[DATASET RECORDS — start]

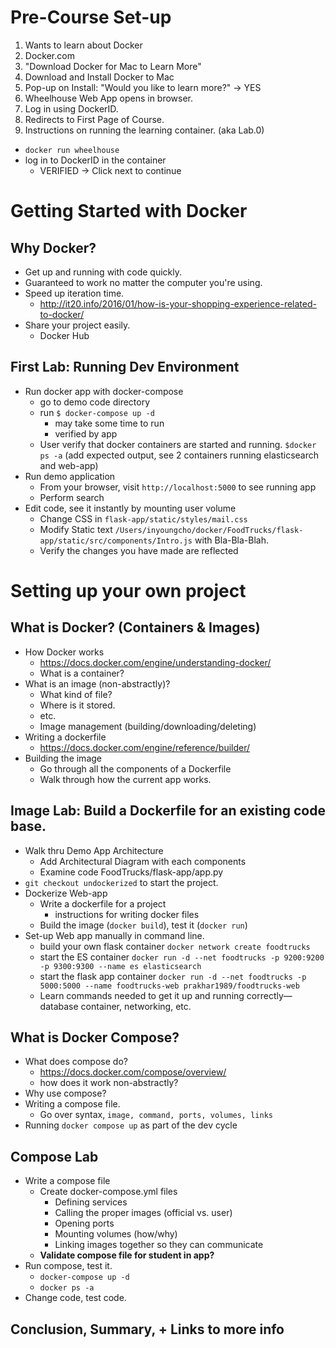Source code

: # Pre-Course Set-up

1. Wants to learn about Docker
2. Docker.com
3. "Download Docker for Mac to Learn More"
4. Download and Install Docker to Mac
5. Pop-up on Install: "Would you like to learn more?" -> YES
6. Wheelhouse Web App opens in browser.
7. Log in using DockerID.
8. Redirects to First Page of Course.
9. Instructions on running the learning container. (aka Lab.0)
  + `docker run wheelhouse`
  + log in to DockerID in the container
    * VERIFIED -> Click next to continue

# Getting Started with Docker

## Why Docker?

- Get up and running with code quickly.
- Guaranteed to work no matter the computer you're using.
- Speed up iteration time.
  + http://it20.info/2016/01/how-is-your-shopping-experience-related-to-docker/
- Share your project easily.
  + Docker Hub

## First Lab: Running Dev Environment

* Run docker app with docker-compose
    - go to demo code directory
    - run `$ docker-compose up -d`
      - may take some time to run
      - verified by app
    - User verify that docker containers are started and running. `$docker ps -a` (add expected output, see 2 containers running elasticsearch and web-app)
* Run demo application
    - From your browser, visit `http://localhost:5000` to see running app
    - Perform search
* Edit code, see it instantly by mounting user volume
    - Change CSS in `flask-app/static/styles/mail.css`
    - Modify Static text  `/Users/inyoungcho/docker/FoodTrucks/flask-app/static/src/components/Intro.js` with Bla-Bla-Blah.
    - Verify the changes you have made are reflected


# Setting up your own project

## What is Docker? (Containers & Images)

- How Docker works
  + https://docs.docker.com/engine/understanding-docker/
  - What is a container?
- What is an image (non-abstractly)?
  - What kind of file?
  - Where is it stored.
  - etc.
  - Image management (building/downloading/deleting)
- Writing a dockerfile
  + https://docs.docker.com/engine/reference/builder/
- Building the image
  - Go through all the components of a Dockerfile
  - Walk through how the current app works.

## Image Lab: Build a Dockerfile for an existing code base.

* Walk thru Demo App Architecture
  - Add Architectural Diagram with each components
  - Examine code FoodTrucks/flask-app/app.py
* `git checkout undockerized` to start the project.
* Dockerize Web-app  
  - Write a dockerfile for a project
    - instructions for writing docker files
  - Build the image (`docker build`), test it (`docker run`)
* Set-up Web app manually in command line.
  - build your own flask container
`docker network create foodtrucks`
  - start the ES container
`docker run -d --net foodtrucks -p 9200:9200 -p 9300:9300 --name es elasticsearch`
  - start the flask app container
`docker run -d --net foodtrucks -p 5000:5000 --name foodtrucks-web prakhar1989/foodtrucks-web`
  - Learn commands needed to get it up and running correctly—database container, networking, etc.


## What is Docker Compose?

- What does compose do?
  + https://docs.docker.com/compose/overview/
  - how does it work non-abstractly?
- Why use compose?
- Writing a compose file.
  - Go over syntax, `image, command, ports, volumes, links`
- Running `docker compose up` as part of the dev cycle

## Compose Lab
* Write a compose file
  - Create docker-compose.yml files
    - Defining services
    - Calling the proper images (official vs. user)
    - Opening ports
    - Mounting volumes (how/why)
    - Linking images together so they can communicate
  - **Validate compose file for student in app?**
* Run compose, test it.
  - `docker-compose up -d`
  - `docker ps -a`
* Change code, test code.


## Conclusion, Summary, + Links to more info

[DATASET RECORDS — finish]

| TASK DESCRIPTION |
Looking at the records, state how many lines contain "What" and write nothing besides that number.

| PROBLEM SOLUTION |
6